WORK INSTRUCTIONS:
Quote the data exactly, first line to the line containing "Obwohl die LOD", with no pictures.

== Segment start ==

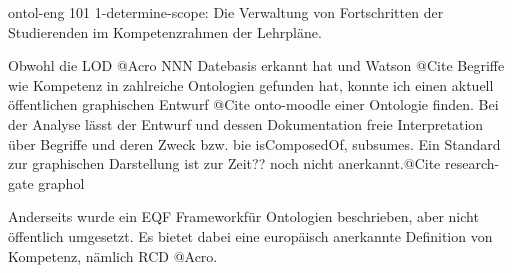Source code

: \documentclass[
12pt,
english,
ngerman,
headsepline,
twoside,
openright,
numbers=noenddot,version=first
]{scrreprt}
\begin{document}
ontol-eng 101
1-determine-scope: 
Die Verwaltung von Fortschritten der Studierenden im Kompetenzrahmen der Lehrpläne.

Obwohl die LOD @Acro NNN Datebasis erkannt hat und Watson @Cite Begriffe wie Kompetenz in zahlreiche Ontologien gefunden hat, konnte ich einen aktuell öffentlichen graphischen Entwurf\cite{OntoMoodle} @Cite onto-moodle einer Ontologie finden. 
Bei der Analyse lässt der Entwurf und dessen Dokumentation freie Interpretation über Begriffe und deren Zweck bzw. bie \glqq isComposedOf\grqq, \glqq subsumes\grqq. Ein Standard zur graphischen Darstellung ist zur Zeit?? noch nicht anerkannt.@Cite research-gate graphol

Anderseits wurde ein \glqq EQF Framework\grqq für Ontologien beschrieben, aber nicht öffentlich umgesetzt. Es bietet dabei eine europäisch anerkannte Definition von Kompetenz, nämlich RCD @Acro.
\end{document}
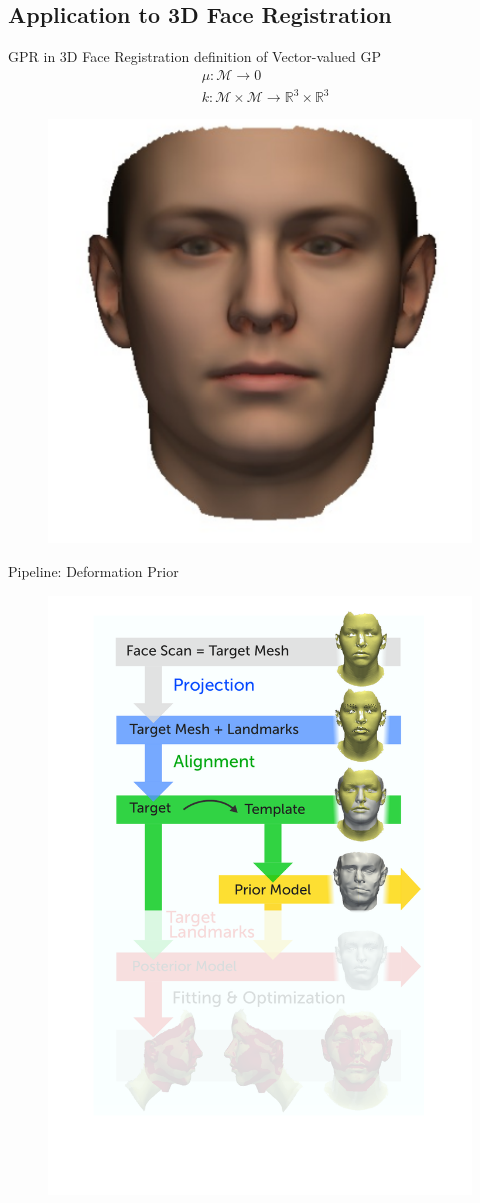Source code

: \documentclass[xcolor=x11names,compress]{beamer}
\begin{document}
\subsection{Application to 3D Face Registration}
\begin{frame}{GPR in 3D Face Registration}
definition of Vector-valued GP
\begin{align*}
    & \mu: \mathcal{M} \rightarrow 0\\
    & k: \mathcal{M} \times \mathcal{M} \rightarrow \mathbb{R}^3 \times \mathbb{R}^3
\end{align*}
 \begin{figure}
        \centering
        \includegraphics[width=.5\textwidth]{../resources/img/mean_msh.pdf}
    \end{figure}
\end{frame}

\begin{frame}{Pipeline: Deformation Prior}
\begin{figure}   
\centering
\includegraphics[width=.6\textwidth]{../resources/figures/pipeline_prior.pdf}
\end{figure}
\end{frame}
\end{document}
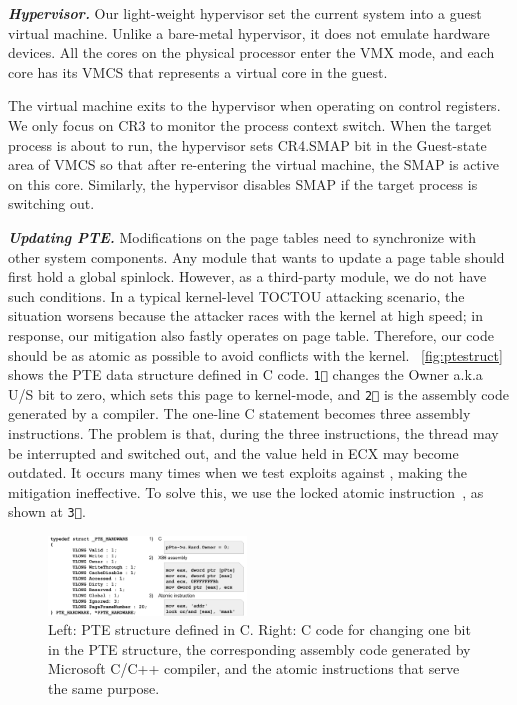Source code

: \textbf{\textit{Hypervisor.}} Our light-weight hypervisor set the current system into a guest virtual machine. Unlike a bare-metal hypervisor, it does not emulate hardware devices. All the cores on the physical processor enter the VMX mode, and each core has its VMCS that represents a virtual core in the guest.


The virtual machine exits to the hypervisor when operating on control registers. We only focus on CR3 to monitor the process context switch. When the target process is about to run, the hypervisor sets CR4.SMAP bit in the Guest-state area of VMCS so that after re-entering the virtual machine, the SMAP is active on this core. Similarly, the hypervisor disables SMAP if the target process is switching out.


\textbf{\textit{Updating PTE.}}
Modifications on the page tables need to synchronize with other system components. Any module that wants to update a page table should first hold a global spinlock. However, as a third-party module, we do not have such conditions. In a typical kernel-level TOCTOU attacking scenario, the situation worsens because the attacker races with the kernel at high speed; in response, our mitigation also fastly operates on page table. Therefore, our code should be as atomic as possible to avoid conflicts with the kernel. ~\autoref{fig:ptestruct} shows the PTE data structure defined in C code. \texttt{\textcircled{1}} changes the Owner a.k.a U/S bit to zero, which sets this page to kernel-mode, and \texttt{\textcircled{2}} is the assembly code generated by a compiler. The one-line C statement becomes three assembly instructions. The problem is that, during the three instructions, the thread may be interrupted and switched out, and the value held in ECX may become outdated. It occurs many times when we test exploits against \name, making the mitigation ineffective. To solve this, we use the locked atomic instruction~\cite{intelmanualchapter8}, as shown at \texttt{\textcircled{3}}.

\begin{figure}[th]
  \includegraphics[width=0.47\textwidth]{figures/ptestructcode}
  \centering
  \caption{Left: PTE structure defined in C. Right: C code for changing one bit in the PTE structure, the corresponding assembly code generated by Microsoft C/C++ compiler, and the atomic instructions that serve the same purpose.}
  \label{fig:ptestruct}
\end{figure}


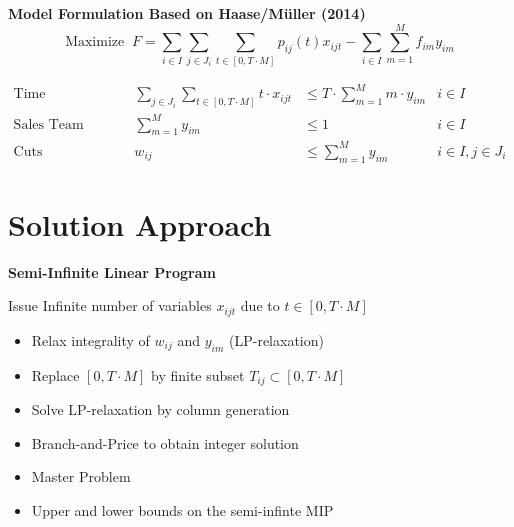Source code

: \documentclass[xcolor=dvipsnames,aspectratio=169, handout, mathserif]{beamer}
\begin{document}
\begin{frame}{\textbf{Model Formulation Based on Haase/Müller (2014)}}
\vspace{-5mm}
\footnotesize
\begin{equation}
 \text{Maximize } \ F =  \sum_{i \in I} \sum_{j \in J_i} \sum_{t \in [0,T \cdot M]} p_{ij}(t)  x_{ijt} - \sum_{i \in I} \sum_{m=1}^M f_{im} y_{im}  \label{sfd-mod-of}
\end{equation}

\begin{align}
\text{Time Allocation} && \sum_{ j \in J_i} \sum_{t\in [0,T \cdot M]} t \cdot x_{ijt} &\leq T \cdot \sum_{m=1}^M m \cdot y_{im}  &i \in I \\
\text{Sales Team Assignment} && \sum_{m=1}^M y_{im} &\le 1 &i \in I \\
\text{Cuts} && w_{ij} &\le  \sum_{m = 1}^M y_{im} &i \in I,  j \in J_i 
\end{align}
\normalsize
{}
\end{frame}


\section{Solution Approach}


\begin{frame}{\textbf{Semi-Infinite Linear Program}}
\begin{block}{Issue}
Infinite number of variables $x_{ijt}$ due to $t \in \left[ 0,T \cdot M \right]$
\end{block}
\bigskip
{}
\begin{itemize}
  \item<2-> Relax integrality of $w_{ij}$ and $y_{im}$ (LP-relaxation)
  \item<3-> Replace $[0,T \cdot M]$ by finite subset $T_{ij} \subset [0,T \cdot M]$  
	\item<4-> Solve LP-relaxation by column generation
	\item<5-> Branch-and-Price to obtain integer solution
\end{itemize}
\vfill
{}
\begin{itemize}
  \item<2->  Master Problem
  \item<5-> Upper and lower bounds on the semi-infinte MIP
\end{itemize}
\end{frame}
\end{document}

== Segment end ==

SOLUTION FOR THIS PROBLEM:
Source code

: \documentclass[
12pt,
english,
ngerman,
headsepline,
twoside,
openright,
numbers=noenddot,version=first
]{scrreprt}
\begin{document}
ontol-eng 101
1-determine-scope: 
Die Verwaltung von Fortschritten der Studierenden im Kompetenzrahmen der Lehrpläne.

Obwohl die LOD @Acro NNN Datebasis erkannt hat und Watson @Cite Begriffe wie Kompetenz in zahlreiche Ontologien gefunden hat, konnte ich einen aktuell öffentlichen graphischen Entwurf\cite{OntoMoodle} @Cite onto-moodle einer Ontologie finden. 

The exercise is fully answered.